● **TASK STATEMENT**: Find all lines in the listing that include the word "adding", then copy them.

● **RECORDED DATA**:

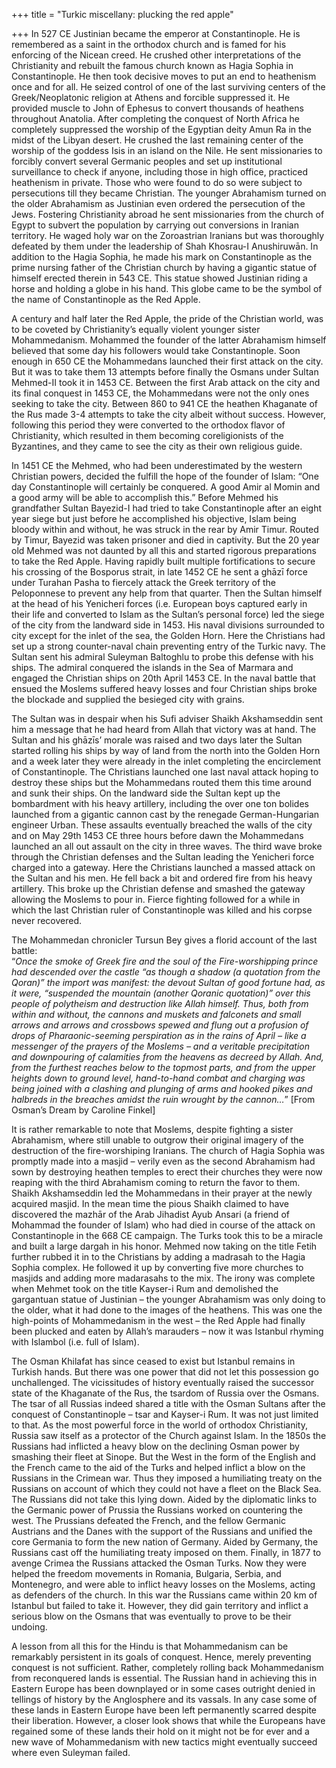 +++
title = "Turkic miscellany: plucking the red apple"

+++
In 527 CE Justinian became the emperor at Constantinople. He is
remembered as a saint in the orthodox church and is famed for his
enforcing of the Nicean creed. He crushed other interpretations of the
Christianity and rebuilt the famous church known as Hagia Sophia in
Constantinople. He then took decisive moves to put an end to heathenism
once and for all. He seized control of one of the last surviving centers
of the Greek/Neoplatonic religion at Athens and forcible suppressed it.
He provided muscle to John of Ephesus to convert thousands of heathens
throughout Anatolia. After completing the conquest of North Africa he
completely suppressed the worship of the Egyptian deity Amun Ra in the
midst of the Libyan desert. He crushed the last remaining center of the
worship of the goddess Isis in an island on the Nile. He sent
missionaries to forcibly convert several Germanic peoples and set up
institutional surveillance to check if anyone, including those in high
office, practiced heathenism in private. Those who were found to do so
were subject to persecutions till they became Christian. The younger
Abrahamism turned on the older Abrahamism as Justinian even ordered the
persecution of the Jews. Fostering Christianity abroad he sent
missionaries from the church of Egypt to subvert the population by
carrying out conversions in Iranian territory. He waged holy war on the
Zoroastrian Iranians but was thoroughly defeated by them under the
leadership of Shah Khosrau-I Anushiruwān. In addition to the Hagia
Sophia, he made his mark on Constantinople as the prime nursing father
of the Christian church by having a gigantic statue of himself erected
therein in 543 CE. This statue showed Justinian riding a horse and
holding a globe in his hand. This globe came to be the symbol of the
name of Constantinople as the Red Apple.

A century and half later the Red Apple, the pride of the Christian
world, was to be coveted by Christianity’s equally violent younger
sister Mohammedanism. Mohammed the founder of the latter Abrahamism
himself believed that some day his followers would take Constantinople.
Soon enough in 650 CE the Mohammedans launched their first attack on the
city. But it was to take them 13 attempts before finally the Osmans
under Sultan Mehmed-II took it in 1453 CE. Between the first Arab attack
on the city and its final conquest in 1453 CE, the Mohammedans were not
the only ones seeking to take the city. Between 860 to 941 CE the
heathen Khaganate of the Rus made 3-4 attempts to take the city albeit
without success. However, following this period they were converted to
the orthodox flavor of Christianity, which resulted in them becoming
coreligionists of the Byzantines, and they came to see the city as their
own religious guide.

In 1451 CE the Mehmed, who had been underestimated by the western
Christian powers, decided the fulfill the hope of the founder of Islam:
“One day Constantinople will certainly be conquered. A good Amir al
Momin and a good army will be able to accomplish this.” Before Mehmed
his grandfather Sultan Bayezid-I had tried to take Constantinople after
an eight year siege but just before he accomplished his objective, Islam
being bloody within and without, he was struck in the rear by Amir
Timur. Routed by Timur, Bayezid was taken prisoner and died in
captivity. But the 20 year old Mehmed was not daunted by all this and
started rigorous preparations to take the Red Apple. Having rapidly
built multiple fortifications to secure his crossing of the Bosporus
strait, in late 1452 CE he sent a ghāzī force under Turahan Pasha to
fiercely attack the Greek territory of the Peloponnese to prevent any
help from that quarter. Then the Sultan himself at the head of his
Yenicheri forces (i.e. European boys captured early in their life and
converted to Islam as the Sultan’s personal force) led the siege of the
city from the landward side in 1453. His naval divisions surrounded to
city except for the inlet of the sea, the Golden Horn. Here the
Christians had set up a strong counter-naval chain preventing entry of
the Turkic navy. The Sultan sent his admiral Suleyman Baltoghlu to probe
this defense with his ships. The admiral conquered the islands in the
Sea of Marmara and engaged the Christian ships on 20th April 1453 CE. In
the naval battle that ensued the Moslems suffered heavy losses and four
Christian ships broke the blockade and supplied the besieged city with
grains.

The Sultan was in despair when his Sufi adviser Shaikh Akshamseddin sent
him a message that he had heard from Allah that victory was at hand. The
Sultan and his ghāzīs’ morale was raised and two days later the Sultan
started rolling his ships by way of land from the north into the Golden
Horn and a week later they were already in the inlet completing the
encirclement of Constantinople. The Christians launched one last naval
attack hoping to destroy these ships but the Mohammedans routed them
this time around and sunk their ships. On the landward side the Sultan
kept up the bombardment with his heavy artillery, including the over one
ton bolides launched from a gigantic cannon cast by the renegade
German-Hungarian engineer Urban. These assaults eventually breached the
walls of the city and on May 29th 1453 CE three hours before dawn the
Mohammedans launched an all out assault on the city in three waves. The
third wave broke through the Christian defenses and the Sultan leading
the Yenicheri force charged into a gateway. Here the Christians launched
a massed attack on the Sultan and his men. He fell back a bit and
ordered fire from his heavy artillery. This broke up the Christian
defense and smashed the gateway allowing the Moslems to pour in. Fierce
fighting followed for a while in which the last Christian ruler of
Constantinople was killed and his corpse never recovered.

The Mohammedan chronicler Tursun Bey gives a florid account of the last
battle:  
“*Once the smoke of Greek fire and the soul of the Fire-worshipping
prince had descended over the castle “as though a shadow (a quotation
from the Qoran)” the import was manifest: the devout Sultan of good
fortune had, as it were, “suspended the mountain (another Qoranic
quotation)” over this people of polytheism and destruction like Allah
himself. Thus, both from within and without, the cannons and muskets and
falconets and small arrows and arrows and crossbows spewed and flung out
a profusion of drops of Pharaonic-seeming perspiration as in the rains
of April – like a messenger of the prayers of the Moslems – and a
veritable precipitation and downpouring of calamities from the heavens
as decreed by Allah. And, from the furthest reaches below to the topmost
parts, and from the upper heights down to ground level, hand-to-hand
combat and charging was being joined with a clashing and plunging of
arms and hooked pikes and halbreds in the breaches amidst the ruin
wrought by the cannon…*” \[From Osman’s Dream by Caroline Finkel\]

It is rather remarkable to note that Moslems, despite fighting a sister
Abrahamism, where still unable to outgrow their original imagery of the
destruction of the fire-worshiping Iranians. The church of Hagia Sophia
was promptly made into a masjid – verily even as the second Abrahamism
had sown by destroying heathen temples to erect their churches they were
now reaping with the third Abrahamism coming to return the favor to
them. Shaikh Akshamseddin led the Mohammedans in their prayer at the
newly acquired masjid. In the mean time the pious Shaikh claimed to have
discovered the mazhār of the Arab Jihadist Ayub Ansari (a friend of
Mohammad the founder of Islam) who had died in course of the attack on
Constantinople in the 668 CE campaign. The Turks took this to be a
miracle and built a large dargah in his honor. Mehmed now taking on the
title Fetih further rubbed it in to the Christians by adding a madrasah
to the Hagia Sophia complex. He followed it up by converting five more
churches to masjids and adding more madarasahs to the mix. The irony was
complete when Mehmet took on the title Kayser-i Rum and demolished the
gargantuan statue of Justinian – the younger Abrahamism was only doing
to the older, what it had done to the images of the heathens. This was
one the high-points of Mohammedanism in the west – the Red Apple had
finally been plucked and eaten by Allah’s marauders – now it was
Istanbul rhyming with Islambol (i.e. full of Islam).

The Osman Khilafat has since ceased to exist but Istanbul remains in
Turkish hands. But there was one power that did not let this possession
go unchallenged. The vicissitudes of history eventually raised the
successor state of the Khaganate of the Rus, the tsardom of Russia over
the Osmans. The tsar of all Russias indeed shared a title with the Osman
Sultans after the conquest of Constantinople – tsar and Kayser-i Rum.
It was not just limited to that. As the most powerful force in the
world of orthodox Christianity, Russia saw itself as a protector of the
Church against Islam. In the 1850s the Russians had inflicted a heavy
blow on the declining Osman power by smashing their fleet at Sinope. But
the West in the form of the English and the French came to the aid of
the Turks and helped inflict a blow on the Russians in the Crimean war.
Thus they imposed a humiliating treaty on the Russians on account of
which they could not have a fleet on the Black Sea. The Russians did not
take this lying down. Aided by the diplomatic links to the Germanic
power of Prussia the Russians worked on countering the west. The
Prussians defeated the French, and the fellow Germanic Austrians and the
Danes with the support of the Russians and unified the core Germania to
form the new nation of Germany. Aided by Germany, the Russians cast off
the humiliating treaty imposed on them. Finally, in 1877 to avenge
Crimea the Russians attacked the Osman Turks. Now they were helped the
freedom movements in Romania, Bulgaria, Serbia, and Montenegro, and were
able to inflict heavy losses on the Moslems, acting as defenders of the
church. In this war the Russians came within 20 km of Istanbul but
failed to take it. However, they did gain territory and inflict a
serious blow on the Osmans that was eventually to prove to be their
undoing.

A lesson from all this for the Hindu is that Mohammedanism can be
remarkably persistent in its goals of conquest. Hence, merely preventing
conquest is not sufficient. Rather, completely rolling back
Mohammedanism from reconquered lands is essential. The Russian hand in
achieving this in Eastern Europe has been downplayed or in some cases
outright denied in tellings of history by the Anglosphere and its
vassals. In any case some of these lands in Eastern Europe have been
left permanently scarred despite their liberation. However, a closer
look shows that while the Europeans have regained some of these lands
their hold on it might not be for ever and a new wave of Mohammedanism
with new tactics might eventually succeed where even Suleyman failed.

● **RESPONSE AREA**:
title Fetih further rubbed it in to the Christians by adding a madrasah
churches to masjids and adding more madarasahs to the mix. The irony was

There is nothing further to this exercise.